Rush Lamp Stamp Issued
On July 2, 1979, the USPS issued the $1 Rush stamp, which would lead to one of the most fascinating stamp controversies of the late 20th century.
The USPS issued U.S. #1610, the $1 Rush Lamp stamp on July 2, 1979, as part of the Americana series. It was one of four stamps in the set depicting light sources from throughout our country’s history. During the 18th century the rush lamp, consisting of a rush dipped once in wax and held by pincers attached to a stand, provided light for the pioneers.

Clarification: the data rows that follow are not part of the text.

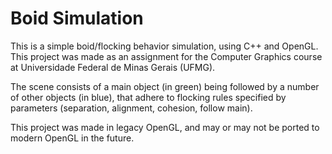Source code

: # Boid Simulation

This is a simple boid/flocking behavior simulation, using C++ and OpenGL. This project was made as an assignment for the Computer Graphics course at Universidade Federal de Minas Gerais (UFMG).

The scene consists of a main object (in green) being followed by a number of other objects (in blue), that adhere to flocking rules specified by parameters (separation, alignment, cohesion, follow main).

This project was made in legacy OpenGL, and may or may not be ported to modern OpenGL in the future.

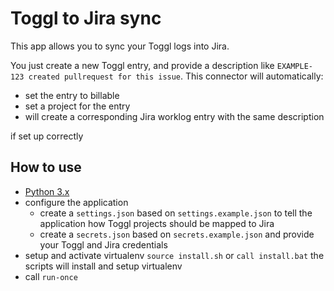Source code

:Toggl to Jira sync
==================

This app allows you to sync your Toggl logs into Jira.

You just create a new Toggl entry, and provide a description like
`EXAMPLE-123 created pullrequest for this issue`. This connector will
automatically:

 - set the entry to billable
 - set a project for the entry
 - will create a corresponding Jira worklog entry with the same
   description

if set up correctly


How to use
----------

 - [Python 3.x](https://www.python.org/downloads/)
 - configure the application
   - create a `settings.json` based on `settings.example.json` to
     tell the application how Toggl projects should be mapped to Jira
   - create a `secrets.json` based on `secrets.example.json` and provide
     your Toggl and Jira credentials
 - setup and activate virtualenv
   `source install.sh`
   or
   `call install.bat`
   the scripts will install and setup virtualenv
 - call `run-once`
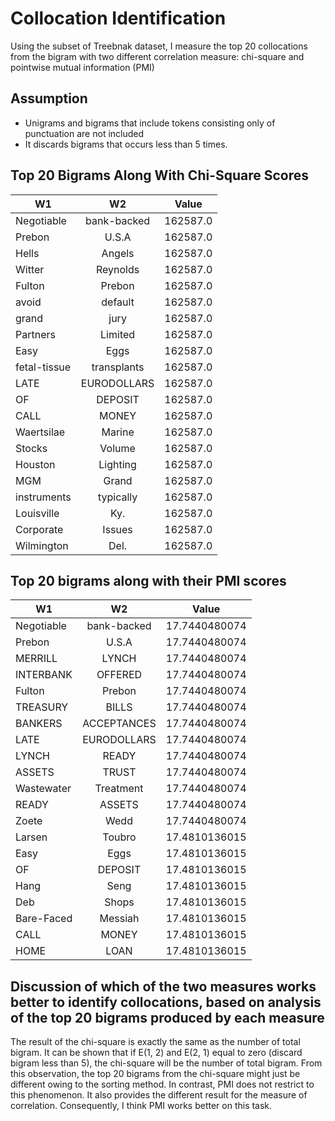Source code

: # Collocation Identification
Using the subset of Treebnak dataset, I measure the top 20 collocations from the bigram with two different correlation measure: chi-square and pointwise mutual information (PMI)

## Assumption
* Unigrams and bigrams that include tokens consisting only of punctuation are not included
* It discards bigrams that occurs less than 5 times.

## Top 20 Bigrams Along With Chi-Square Scores
|      W1     |       W2      |    Value   |
| ----------- | :-----------: |:----------:|
|Negotiable   |  bank-backed  |    162587.0|
|Prebon       |  U.S.A        |    162587.0|
|Hells        |  Angels       |    162587.0|
|Witter       |  Reynolds     |    162587.0|
|Fulton       |  Prebon       |    162587.0|
|avoid        |  default      |    162587.0|
|grand        |  jury         |    162587.0|
|Partners     |  Limited      |    162587.0|
|Easy         |  Eggs         |    162587.0|
|fetal-tissue |  transplants  |    162587.0|
|LATE         |  EURODOLLARS  |    162587.0|
|OF           |  DEPOSIT      |    162587.0|
|CALL         |  MONEY        |    162587.0|
|Waertsilae   |  Marine       |    162587.0|
|Stocks       |  Volume       |    162587.0|
|Houston      |  Lighting     |    162587.0|
|MGM          |  Grand        |    162587.0|
|instruments  |  typically    |    162587.0|
|Louisville   |  Ky.          |    162587.0|
|Corporate    |  Issues       |    162587.0|
|Wilmington   |  Del.         |    162587.0|

## Top 20 bigrams along with their PMI scores
|     W1     |      W2     |      Value    |
| ---------- |:-----------:|:-------------:|
| Negotiable | bank-backed | 17.7440480074 |
| Prebon     | U.S.A       | 17.7440480074 |
| MERRILL    | LYNCH       | 17.7440480074 |
| INTERBANK  | OFFERED     | 17.7440480074 |
| Fulton     | Prebon      | 17.7440480074 |
| TREASURY   | BILLS       | 17.7440480074 |
| BANKERS    | ACCEPTANCES | 17.7440480074 |
| LATE       | EURODOLLARS | 17.7440480074 |
| LYNCH      | READY       | 17.7440480074 |
| ASSETS     | TRUST       | 17.7440480074 |
| Wastewater | Treatment   | 17.7440480074 |
| READY      | ASSETS      | 17.7440480074 |
| Zoete      | Wedd        | 17.7440480074 |
| Larsen     | Toubro      | 17.4810136015 |
| Easy       | Eggs        | 17.4810136015 |
| OF         | DEPOSIT     | 17.4810136015 |
| Hang       | Seng        | 17.4810136015 |
| Deb        | Shops       | 17.4810136015 |
| Bare-Faced | Messiah     | 17.4810136015 |
| CALL       | MONEY       | 17.4810136015 |
| HOME       | LOAN        | 17.4810136015 |

## Discussion of which of the two measures works better to identify collocations, based on analysis of the top 20 bigrams produced by each measure

The result of the chi-square is exactly the same as the number of total bigram. It can be shown that if E(1, 2) and E(2, 1) equal to zero (discard bigram less than 5), the chi-square will be the number of total bigram. From this observation, the top 20 bigrams from the chi-square might just be different owing to the sorting method. In contrast, PMI does not restrict to this phenomenon. It also provides the different result for the measure of correlation. Consequently, I think PMI works better on this task.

Then, in 1985, the discovery of a new U.S. invert stamp rocked the philatelic world. It was the first major inverted stamp in 66 years, but the details were cloaked in secrecy, hidden in a maze of deception that took two years to unravel.
The story began when an auctioneer specializing in U.S. error stamps announced the discovery of 85 inverted 1979 $1 Rush Lamp stamps. The stamps had been discovered by a “business in northern Virginia” and the finder wished to remain anonymous. The Bureau of Engraving and Printing launched an internal investigation and found that there were no indications of impropriety by its employees.
A few months later, Mystic Stamp Company joined with two partners and purchased 50 of the inverts. Curious about their origin, Mystic President Don Sundman filed a Freedom of Information Act request with the Bureau of Engraving and Printing. Months passed. When the report finally arrived, it was accompanied by a cover letter – from the Central Intelligence Agency! Names were blocked out in the 35-page report, but Mr. Sundman was able gather enough information to trace the stamps back to the CIA.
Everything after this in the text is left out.